--- Study material Enclosed Below ---

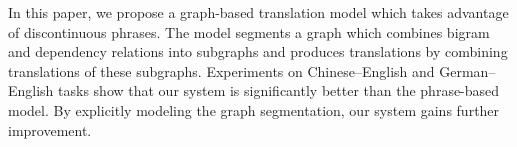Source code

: In this paper, we propose a graph-based translation model which takes advantage of discontinuous phrases. The model segments a graph which combines bigram and dependency relations into subgraphs and produces translations by combining translations of these subgraphs. Experiments on Chinese--English and German--English tasks show that our system is significantly better than the phrase-based model. By explicitly modeling the graph segmentation, our system gains further improvement.
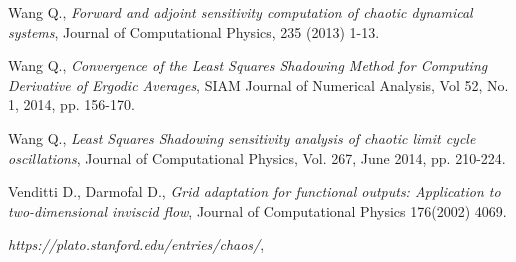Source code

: \documentclass[12pt, twoside]{book}
\begin{document}
\begin{thebibliography}{99}
 Wang Q.,
\emph{Forward and adjoint sensitivity computation of chaotic dynamical systems},
Journal of Computational Physics, 235 (2013) 1-13.

 Wang Q.,
\emph{Convergence of the Least Squares Shadowing Method for Computing Derivative of Ergodic Averages},
SIAM Journal of Numerical Analysis, Vol 52, No. 1, 2014, pp. 156-170.  

 Wang Q., 
\emph{Least Squares Shadowing sensitivity analysis of chaotic limit cycle oscillations},
Journal of Computational Physics, Vol. 267, June 2014, pp. 210-224.  

 Venditti D., Darmofal D.,
\emph{Grid adaptation for functional outputs: Application to two-dimensional inviscid flow},
Journal of Computational Physics 176(2002) 4069.

\emph{https://plato.stanford.edu/entries/chaos/},
\end{thebibliography} 
\end{document}
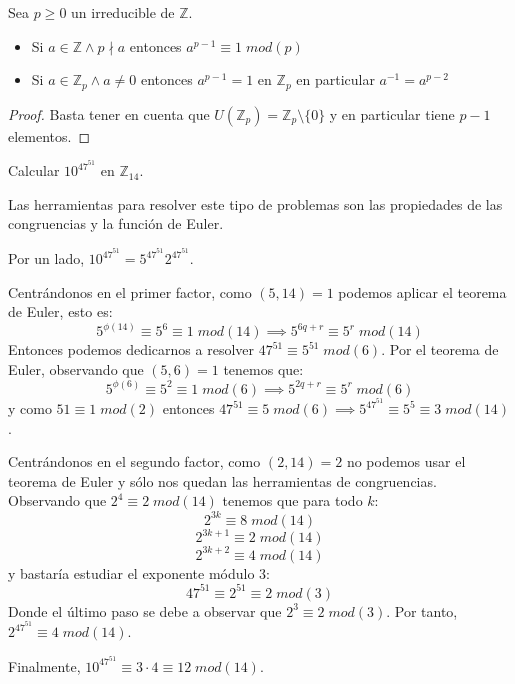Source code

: \begin{corollary}
	Sea $p \ge 0$ un irreducible de $\mathbb{Z}$.
	
	\begin{itemize}
		\item Si $a \in \mathbb{Z} \land p \nmid a$ entonces $a^{p-1} \equiv 1 \; mod(p)$ 
		\item Si $a \in \mathbb{Z}_p \land a \neq 0$ entonces $a^{p-1} = 1$ en $\mathbb{Z}_p$ en particular $a^{-1} = a^{p-2}$
	\end{itemize}
\end{corollary}
\begin{proof}
Basta tener en cuenta que $U(\mathbb{Z}_p) = \mathbb{Z}_p \setminus \{0\}$ y en particular tiene $p-1$ elementos. 
\end{proof}

\begin{example}
	Calcular $10^{47^{51}}$ en $\mathbb{Z}_{14}$. 
	
	Las herramientas para resolver este tipo de problemas son las propiedades de las congruencias y la función de Euler. 
	
	Por un lado, $10^{47^{51}} = 5^{47^{51}} 2^{47^{51}}$. 
	
	Centrándonos en el primer factor, como $(5,14) = 1$ podemos aplicar el teorema de Euler, esto es: $$5^{\phi(14)} \equiv 5^6 \equiv 1 \; mod(14) \implies 5^{6q+r} \equiv 5^r \; mod(14)$$ Entonces podemos dedicarnos a resolver $47^{51} \equiv 5^{51} \; mod(6)$. Por el teorema de Euler, observando que $(5,6) = 1$ tenemos que: $$5^{\phi(6)} \equiv 5^2 \equiv 1 \; mod(6) \implies 5^{2q+r} \equiv 5^r \; mod(6)$$  y como $51 \equiv 1 \; mod(2)$ entonces $47^{51} \equiv 5 \; mod(6) \implies 5^{47^{51}} \equiv 5^5 \equiv 3 \; mod(14)$.
	
	Centrándonos en el segundo factor, como $(2,14) = 2$ no podemos usar el teorema de Euler y sólo nos quedan las herramientas de congruencias. Observando que $2^4 \equiv 2 \; mod(14)$ tenemos que para todo $k$: $$2^{3k} \equiv 8 \; mod(14)$$ $$2^{3k+1} \equiv 2 \; mod(14)$$ $$2^{3k+2} \equiv 4 \; mod(14)$$ y bastaría estudiar el exponente módulo 3: $$47^{51} \equiv 2^{51}  \equiv 2 \; mod(3)$$ Donde el último paso se debe a observar que $2^3 \equiv 2 \; mod(3)$. Por tanto, $2^{47^{51}} \equiv 4 \; mod(14)$. 
	
	Finalmente, $10^{47^{51}} \equiv 3 \cdot 4 \equiv 12 \; mod(14)$.
\end{example}

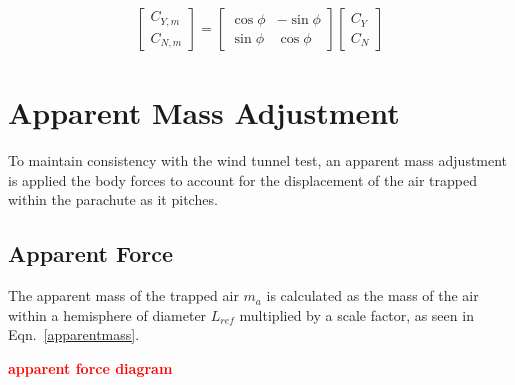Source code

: \documentclass[]{aiaa-tc}%
\begin{document}
\begin{equation} \label{missilerotation}
\begin{split}
  \begin{bmatrix}
  {C_{Y,m}} \\
  {C_{N,m}}
  \end{bmatrix}
  =
  \begin{bmatrix}
  {\cos\phi} & {-\sin\phi} \\
  {\sin\phi} & { \cos\phi}
  \end{bmatrix}
  \begin{bmatrix}
  {C_Y} \\
  {C_N}
  \end{bmatrix}
\end{split}
\end{equation}


% 

\section{Apparent Mass Adjustment} \label{appmass} %

To maintain consistency with the wind tunnel test, an apparent mass adjustment is applied the body forces to account for the displacement of the air trapped within the parachute as it pitches.

\subsection{Apparent Force}

The apparent mass of the trapped air $m_a$ is calculated as the mass of the air within a hemisphere of diameter $L_{ref}$ multiplied by a scale factor, as seen in Eqn.~\ref{apparentmass}.

\textcolor{red}{\textbf{apparent force diagram}}
\end{document}

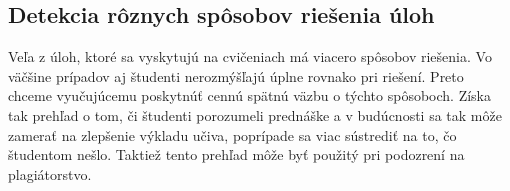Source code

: \subsection{Detekcia rôznych spôsobov riešenia úloh}
\label{sec:apprequirements:similarsolutions}

Veľa z úloh, ktoré sa vyskytujú na cvičeniach má viacero spôsobov riešenia. Vo väčšine
prípadov aj študenti nerozmýšľajú úplne rovnako pri riešení. Preto chceme vyučujúcemu
poskytnúť cennú spätnú väzbu o týchto spôsoboch. Získa tak prehľad
o tom, či študenti porozumeli prednáške a v budúcnosti sa tak môže zamerať na zlepšenie
výkladu učiva, poprípade sa viac sústrediť na to, čo študentom nešlo. Taktiež
tento prehľad môže byť použitý pri podozrení na plagiátorstvo.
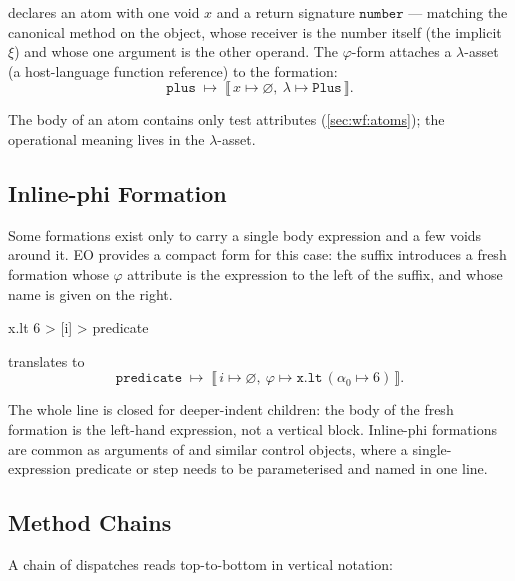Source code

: declares an atom  with one void \(x\) and a return signature
  \(\mathtt{number}\) ---
  matching the canonical  method on the  object,
  whose receiver is the number itself (the implicit \(\xi\)) and whose
  one argument is the other operand.
The \(\varphi\)-form attaches a \(\lambda\)-asset
  (a host-language function reference) to the formation:
\begin{equation*}
  \mathtt{plus}\;\mapsto\;
    \llbracket\,
      x \mapsto \varnothing,\
      \lambda \mapsto \mathtt{Plus}
    \,\rrbracket.
\end{equation*}

The body of an atom contains only test attributes (\cref{sec:wf:atoms});
  the operational meaning lives in the \(\lambda\)-asset.

\subsection{Inline-phi Formation}\label{sec:over:inline-phi}

Some formations exist only to carry a single body expression and a few
  voids around it.
EO provides a compact form for this case: the suffix 
  introduces a fresh formation whose \(\varphi\) attribute is the
  expression to the left of the suffix, and whose name is given on the
  right.

\begin{ffcode}
x.lt 6 > [i] > predicate
\end{ffcode}

translates to
\begin{equation*}
  \mathtt{predicate}\;\mapsto\;
    \llbracket\,
      i \mapsto \varnothing,\
      \varphi \mapsto \mathtt{x}.\mathtt{lt}\,(\alpha_0 \mapsto 6)
    \,\rrbracket.
\end{equation*}

The whole line is closed for deeper-indent children: the body of the
  fresh formation is the left-hand expression, not a vertical block.
Inline-phi formations are common as arguments of \ff{while} and similar
  control objects, where a single-expression predicate or step needs to
  be parameterised and named in one line.

\subsection{Method Chains}\label{sec:over:chain}

A chain of dispatches reads top-to-bottom in vertical notation:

--- End of Enclosed Study material ---

▸ **Directions**
Repeat the records in full and exactly, leaving every picture out.

▸ **Task response**
Source code

: In this paper, we propose a graph-based translation model which takes advantage of discontinuous phrases. The model segments a graph which combines bigram and dependency relations into subgraphs and produces translations by combining translations of these subgraphs. Experiments on Chinese--English and German--English tasks show that our system is significantly better than the phrase-based model. By explicitly modeling the graph segmentation, our system gains further improvement.
Source code

: \documentclass[12pt, twoside]{book}
\begin{document}
\begin{thebibliography}{99}
 Wang Q.,
\emph{Forward and adjoint sensitivity computation of chaotic dynamical systems},
Journal of Computational Physics, 235 (2013) 1-13.

 Wang Q.,
\emph{Convergence of the Least Squares Shadowing Method for Computing Derivative of Ergodic Averages},
SIAM Journal of Numerical Analysis, Vol 52, No. 1, 2014, pp. 156-170.  

 Wang Q., 
\emph{Least Squares Shadowing sensitivity analysis of chaotic limit cycle oscillations},
Journal of Computational Physics, Vol. 267, June 2014, pp. 210-224.  

 Venditti D., Darmofal D.,
\emph{Grid adaptation for functional outputs: Application to two-dimensional inviscid flow},
Journal of Computational Physics 176(2002) 4069.

\emph{https://plato.stanford.edu/entries/chaos/},
\end{thebibliography} 
\end{document}
Source code

: \begin{corollary}
	Sea $p \ge 0$ un irreducible de $\mathbb{Z}$.
	
	\begin{itemize}
		\item Si $a \in \mathbb{Z} \land p \nmid a$ entonces $a^{p-1} \equiv 1 \; mod(p)$ 
		\item Si $a \in \mathbb{Z}_p \land a \neq 0$ entonces $a^{p-1} = 1$ en $\mathbb{Z}_p$ en particular $a^{-1} = a^{p-2}$
	\end{itemize}
\end{corollary}
\begin{proof}
Basta tener en cuenta que $U(\mathbb{Z}_p) = \mathbb{Z}_p \setminus \{0\}$ y en particular tiene $p-1$ elementos. 
\end{proof}

\begin{example}
	Calcular $10^{47^{51}}$ en $\mathbb{Z}_{14}$. 
	
	Las herramientas para resolver este tipo de problemas son las propiedades de las congruencias y la función de Euler. 
	
	Por un lado, $10^{47^{51}} = 5^{47^{51}} 2^{47^{51}}$. 
	
	Centrándonos en el primer factor, como $(5,14) = 1$ podemos aplicar el teorema de Euler, esto es: $$5^{\phi(14)} \equiv 5^6 \equiv 1 \; mod(14) \implies 5^{6q+r} \equiv 5^r \; mod(14)$$ Entonces podemos dedicarnos a resolver $47^{51} \equiv 5^{51} \; mod(6)$. Por el teorema de Euler, observando que $(5,6) = 1$ tenemos que: $$5^{\phi(6)} \equiv 5^2 \equiv 1 \; mod(6) \implies 5^{2q+r} \equiv 5^r \; mod(6)$$  y como $51 \equiv 1 \; mod(2)$ entonces $47^{51} \equiv 5 \; mod(6) \implies 5^{47^{51}} \equiv 5^5 \equiv 3 \; mod(14)$.
	
	Centrándonos en el segundo factor, como $(2,14) = 2$ no podemos usar el teorema de Euler y sólo nos quedan las herramientas de congruencias. Observando que $2^4 \equiv 2 \; mod(14)$ tenemos que para todo $k$: $$2^{3k} \equiv 8 \; mod(14)$$ $$2^{3k+1} \equiv 2 \; mod(14)$$ $$2^{3k+2} \equiv 4 \; mod(14)$$ y bastaría estudiar el exponente módulo 3: $$47^{51} \equiv 2^{51}  \equiv 2 \; mod(3)$$ Donde el último paso se debe a observar que $2^3 \equiv 2 \; mod(3)$. Por tanto, $2^{47^{51}} \equiv 4 \; mod(14)$. 
	
	Finalmente, $10^{47^{51}} \equiv 3 \cdot 4 \equiv 12 \; mod(14)$.
\end{example}

Source code

: \documentclass[]{aiaa-tc}%
\begin{document}
\begin{equation} \label{missilerotation}
\begin{split}
  \begin{bmatrix}
  {C_{Y,m}} \\
  {C_{N,m}}
  \end{bmatrix}
  =
  \begin{bmatrix}
  {\cos\phi} & {-\sin\phi} \\
  {\sin\phi} & { \cos\phi}
  \end{bmatrix}
  \begin{bmatrix}
  {C_Y} \\
  {C_N}
  \end{bmatrix}
\end{split}
\end{equation}


% 

\section{Apparent Mass Adjustment} \label{appmass} %

To maintain consistency with the wind tunnel test, an apparent mass adjustment is applied the body forces to account for the displacement of the air trapped within the parachute as it pitches.

\subsection{Apparent Force}

The apparent mass of the trapped air $m_a$ is calculated as the mass of the air within a hemisphere of diameter $L_{ref}$ multiplied by a scale factor, as seen in Eqn.~\ref{apparentmass}.

\textcolor{red}{\textbf{apparent force diagram}}
\end{document}

Source code

: \subsection{Detekcia rôznych spôsobov riešenia úloh}
\label{sec:apprequirements:similarsolutions}

Veľa z úloh, ktoré sa vyskytujú na cvičeniach má viacero spôsobov riešenia. Vo väčšine
prípadov aj študenti nerozmýšľajú úplne rovnako pri riešení. Preto chceme vyučujúcemu
poskytnúť cennú spätnú väzbu o týchto spôsoboch. Získa tak prehľad
o tom, či študenti porozumeli prednáške a v budúcnosti sa tak môže zamerať na zlepšenie
výkladu učiva, poprípade sa viac sústrediť na to, čo študentom nešlo. Taktiež
tento prehľad môže byť použitý pri podozrení na plagiátorstvo.
Source code

: declares an atom  with one void \(x\) and a return signature
  \(\mathtt{number}\) ---
  matching the canonical  method on the  object,
  whose receiver is the number itself (the implicit \(\xi\)) and whose
  one argument is the other operand.
The \(\varphi\)-form attaches a \(\lambda\)-asset
  (a host-language function reference) to the formation:
\begin{equation*}
  \mathtt{plus}\;\mapsto\;
    \llbracket\,
      x \mapsto \varnothing,\
      \lambda \mapsto \mathtt{Plus}
    \,\rrbracket.
\end{equation*}

The body of an atom contains only test attributes (\cref{sec:wf:atoms});
  the operational meaning lives in the \(\lambda\)-asset.

\subsection{Inline-phi Formation}\label{sec:over:inline-phi}

Some formations exist only to carry a single body expression and a few
  voids around it.
EO provides a compact form for this case: the suffix 
  introduces a fresh formation whose \(\varphi\) attribute is the
  expression to the left of the suffix, and whose name is given on the
  right.

\begin{ffcode}
x.lt 6 > [i] > predicate
\end{ffcode}

translates to
\begin{equation*}
  \mathtt{predicate}\;\mapsto\;
    \llbracket\,
      i \mapsto \varnothing,\
      \varphi \mapsto \mathtt{x}.\mathtt{lt}\,(\alpha_0 \mapsto 6)
    \,\rrbracket.
\end{equation*}

The whole line is closed for deeper-indent children: the body of the
  fresh formation is the left-hand expression, not a vertical block.
Inline-phi formations are common as arguments of \ff{while} and similar
  control objects, where a single-expression predicate or step needs to
  be parameterised and named in one line.

\subsection{Method Chains}\label{sec:over:chain}

A chain of dispatches reads top-to-bottom in vertical notation:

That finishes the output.